Personal information
- Full name: Kevin James Shine
- Born: 22 February 1969 (age 57) Bracknell, Berkshire, England
- Batting: Right-handed
- Bowling: Right-arm fast-medium
- Role: Bowler

Domestic team information
- 1989–1993: Hampshire
- 1994–1995: Middlesex
- 1996–1998: Somerset

Career statistics
| Competition | First-class | List A |
| Matches | 102 | 33 |
| Runs scored | 564 | 46 |
| Batting average | 9.55 | 23.00 |
| 100s/50s | 0/0 | 0/0 |
| Top score | 40 | 38* |
| Balls bowled | 13,897 | 1,416 |
| Wickets | 249 | 38 |
| Bowling average | 36.09 | 35.26 |
| 5 wickets in innings | 12 | 0 |
| 10 wickets in match | 2 | 0 |
| Best bowling | 8/47 | 4/31 |
| Catches/stumpings | 21/– | 3/– |
- Source: Cricinfo, 21 December 2009

= Kevin Shine =

English cricketer and coach

Kevin James Shine (born 22 February 1969) is a former first-class cricketer and former coach of Somerset County Cricket Club, and was the fast-bowling coach for the England cricket team from 2006 until 2019. In November 2019 he joined Nottinghamshire County Cricket Club as an Assistant Coach.

His first-class career ran from 1989 to 1998, during which he played for Hampshire, Middlesex and Somerset.
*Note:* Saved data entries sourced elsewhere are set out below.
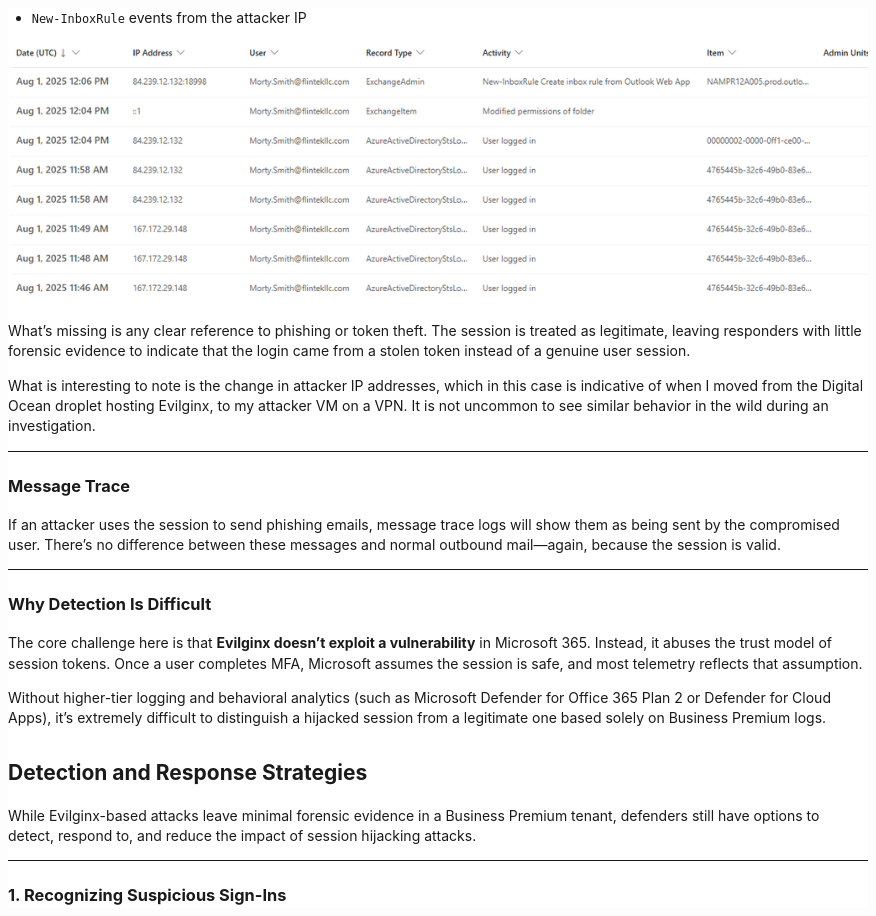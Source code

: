 - `New-InboxRule` events from the attacker IP
    

![](/assets/Images/Hijacking_M365/Pasted%20image%2020250801085108.png)

What’s missing is any clear reference to phishing or token theft. The session is treated as legitimate, leaving responders with little forensic evidence to indicate that the login came from a stolen token instead of a genuine user session.

What is interesting to note is the change in attacker IP addresses, which in this case is indicative of when I moved from the Digital Ocean droplet hosting Evilginx, to my attacker VM on a VPN.  It is not uncommon to see similar behavior in the wild during an investigation.

---

### Message Trace

If an attacker uses the session to send phishing emails, message trace logs will show them as being sent by the compromised user. There’s no difference between these messages and normal outbound mail—again, because the session is valid.

---

### Why Detection Is Difficult

The core challenge here is that **Evilginx doesn’t exploit a vulnerability** in Microsoft 365. Instead, it abuses the trust model of session tokens. Once a user completes MFA, Microsoft assumes the session is safe, and most telemetry reflects that assumption.

Without higher-tier logging and behavioral analytics (such as Microsoft Defender for Office 365 Plan 2 or Defender for Cloud Apps), it’s extremely difficult to distinguish a hijacked session from a legitimate one based solely on Business Premium logs.

## Detection and Response Strategies

While Evilginx-based attacks leave minimal forensic evidence in a Business Premium tenant, defenders still have options to detect, respond to, and reduce the impact of session hijacking attacks.

---

### 1. Recognizing Suspicious Sign-Ins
He took 249 first-class wickets at an average of 36.09, including 55 in the 1997 season. His best innings figures were 8 for 47 for Hampshire against Lancashire in 1992.

==Coaching career==
After retiring as a player due to injury, he served as coach of Somerset from 2001 to 2004. The team won the C&G Trophy in his first year in charge. He subsequently served as the director of the Somerset academy, and was appointed England's fast-bowling coach from March 2006 in succession to Troy Cooley. In 2019 he left the ECB and became assistant head coach at Nottinghamshire County Cricket Club.